* Exercise instructions:
Every line from the start of the entries up to and including the one bearing "Convergence (in terms" must be printed verbatim, without the pictures.

Data items
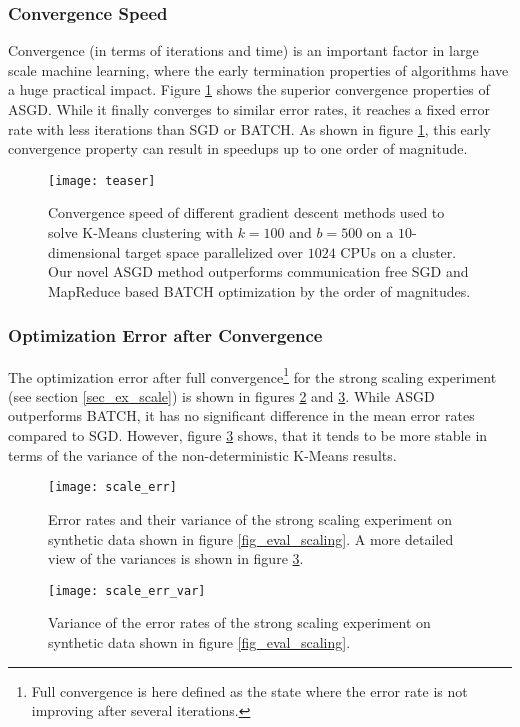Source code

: \documentclass{acm_proc_article-sp}
\begin{document}
\subsubsection*{Convergence Speed\label{sec_ex_con}}
Convergence (in terms of iterations and time) is an important factor in large 
scale machine learning, where the early termination properties of algorithms 
have a huge practical impact. Figure \ref{fig_eval_conv} shows the superior 
convergence properties of ASGD. While it finally converges to similar error 
rates, it reaches a fixed error rate with less iterations than SGD or BATCH.
As shown in figure \ref{fig_eval_conv}, this early convergence property
can result in speedups up to one order of magnitude.      
\begin{figure}[!ht]
\texttt{[image: teaser]}
\caption{Convergence speed of different gradient descent methods used to solve
K-Means clustering
with $k=100$ and $b=500$ on a $10$-dimensional target space parallelized  over $1024$ CPUs
on a cluster. Our novel ASGD method outperforms communication free SGD
\cite{SGDsmola} and
MapReduce
based BATCH \cite{chu2007map} optimization by the order of magnitudes.
\label{fig_eval_conv}
}
\end{figure}
\newpage
\subsubsection*{Optimization Error after Convergence\label{sec_ex_err}} 
The optimization error after full convergence\footnote{Full convergence is 
here defined as the state where the error rate is not improving after 
several iterations.} for the strong scaling experiment (see section \ref{sec_ex_scale})
is shown in figures \ref{fig_scale_err} and \ref{fig_scale_var}. While ASGD 
outperforms BATCH, it has no significant difference in the mean error rates
compared to SGD. However, figure \ref{fig_scale_var} shows, that it 
tends to be more stable in terms of the variance of the non-deterministic
K-Means results.  
\begin{figure}[!ht]
\texttt{[image: scale\_err]}
\caption{Error rates and their variance of the strong scaling experiment 
on synthetic data shown in figure \ref{fig_eval_scaling}. A more detailed 
view of the variances is shown in figure \ref{fig_scale_var}.
\label{fig_scale_err}}
\end{figure}

\begin{figure}[!ht]
\texttt{[image: scale\_err\_var]}
\caption{Variance of the error rates of the strong scaling experiment 
on synthetic data shown in figure \ref{fig_eval_scaling}.
\label{fig_scale_var}}
\end{figure}
\end{document}
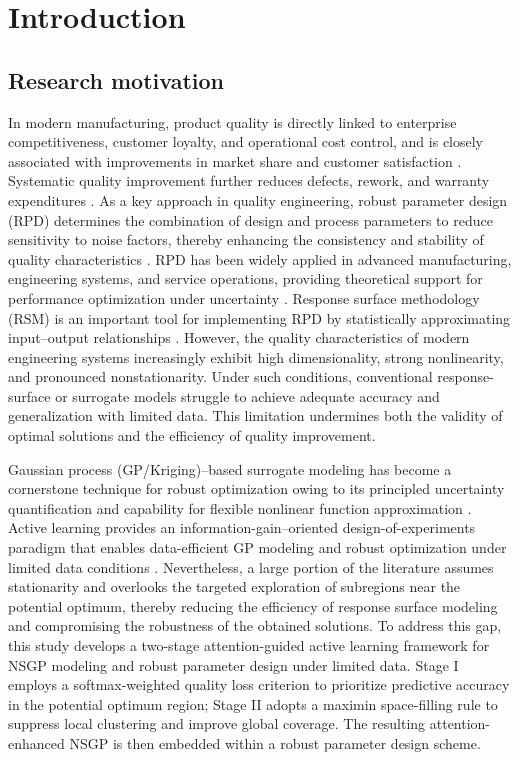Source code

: \documentclass[]{interact}
\theoremstyle{plain}%
\theoremstyle{definition}
\theoremstyle{remark}
\begin{document}
\section{Introduction}
\subsection{Research motivation}
In modern manufacturing, product quality is directly linked to enterprise competitiveness, customer loyalty, and operational cost control, and is closely associated with improvements in market share and customer satisfaction \citep{Wu2011, He2021, Liw2025}. Systematic quality improvement further reduces defects, rework, and warranty expenditures \citep{Wu2020}. As a key approach in quality engineering, robust parameter design (RPD) determines the combination of design and process parameters to reduce sensitivity to noise factors, thereby enhancing the consistency and stability of quality characteristics \citep{Bao2016, Ouyang2016, Ouyang2025}. RPD has been widely applied in advanced manufacturing, engineering systems, and service operations, providing theoretical support for performance optimization under uncertainty \citep{Chuang2017, An2020, Huang2022}. Response surface methodology (RSM) is an important tool for implementing RPD by statistically approximating input–output relationships \citep{Fan2000, Ding2004, Peterson2009, Li2025}. However, the quality characteristics of modern engineering systems increasingly exhibit high dimensionality, strong nonlinearity, and pronounced nonstationarity. Under such conditions, conventional response-surface or surrogate models struggle to achieve adequate accuracy and generalization with limited data. This limitation undermines both the validity of optimal solutions and the efficiency of quality improvement.

Gaussian process (GP/Kriging)–based surrogate modeling has become a cornerstone technique for robust optimization owing to its principled uncertainty quantification and capability for flexible nonlinear function approximation \citep{Williams2006, Ankenman2010, Santner2018, Liu2025}. Active learning provides an information-gain–oriented design-of-experiments paradigm that enables data-efficient GP modeling and robust optimization under limited data conditions \citep{Wang2025, Feng2025}. Nevertheless, a large portion of the literature assumes stationarity and overlooks the targeted exploration of subregions near the potential optimum, thereby reducing the efficiency of response surface modeling and compromising the robustness of the obtained solutions. To address this gap, this study develops a two-stage attention-guided active learning framework for NSGP modeling and robust parameter design under limited data. Stage I employs a softmax-weighted quality loss criterion to prioritize predictive accuracy in the potential optimum region; Stage II adopts a maximin space-filling rule to suppress local clustering and improve global coverage. The resulting attention-enhanced NSGP is then embedded within a robust parameter design scheme.
\end{document}
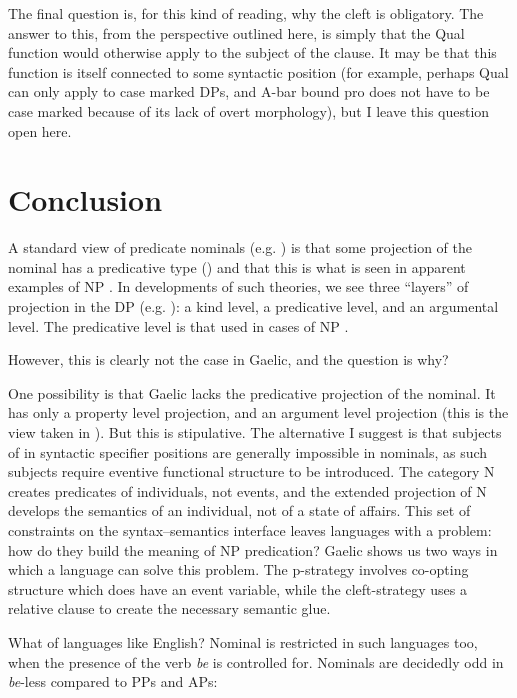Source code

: \documentclass[output=paper]{langsci/langscibook}
\begin{document}
The final question is, for this kind of reading, why the cleft is
obligatory.  The answer to this, from the perspective outlined here, is simply
that the Qual function would otherwise apply to the subject of the clause. It
may be that this function is itself connected to some syntactic position (for
example, perhaps Qual can only apply to case marked DPs, and A-bar bound pro
does not have to be case marked because of its lack of overt morphology), but I
leave this question open here.

\section{Conclusion}

A standard view of predicate nominals (e.g.
\citealt{partee:87,Higginbotham:1987}) is that some projection of the nominal
has a predicative type () and that this is what is seen in apparent
examples of NP . In developments of such theories, we see
three ``layers'' of projection in the DP (e.g. \citealt{zamparelli}): a kind
level, a predicative level, and an argumental level. The predicative level is
that used in cases of NP .

However, this is clearly not the case in Gaelic, and the question is why?

One possibility is that Gaelic lacks the predicative projection of the nominal.
It has only a property level projection, and an argument level projection (this
is the view taken in \citealt{adger-ramchand:03}). But this is stipulative. The
alternative I suggest is that subjects of  in syntactic specifier
positions are generally impossible in nominals, as such subjects require
eventive functional structure to be introduced. The category N creates
predicates of individuals, not events, and the extended projection of N
develops the semantics of an individual, not of a state of affairs. This set of
constraints on the syntax--semantics interface leaves languages with a problem:
how do they build the meaning of NP predication? Gaelic shows us two ways in
which a language can solve this problem. The p-strategy involves co-opting
structure which does have an event variable, while the cleft-strategy uses a
relative clause to create the necessary semantic glue.

What of languages like English? Nominal  is restricted in such
languages too, when the presence of the verb \emph{be} is controlled for.
Nominals are decidedly odd in \emph{be}-less  compared to PPs
and APs:
\end{document}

* Reply:
Source code

: \documentclass{acm_proc_article-sp}
\begin{document}
\subsubsection*{Convergence Speed\label{sec_ex_con}}
Convergence (in terms of iterations and time) is an important factor in large 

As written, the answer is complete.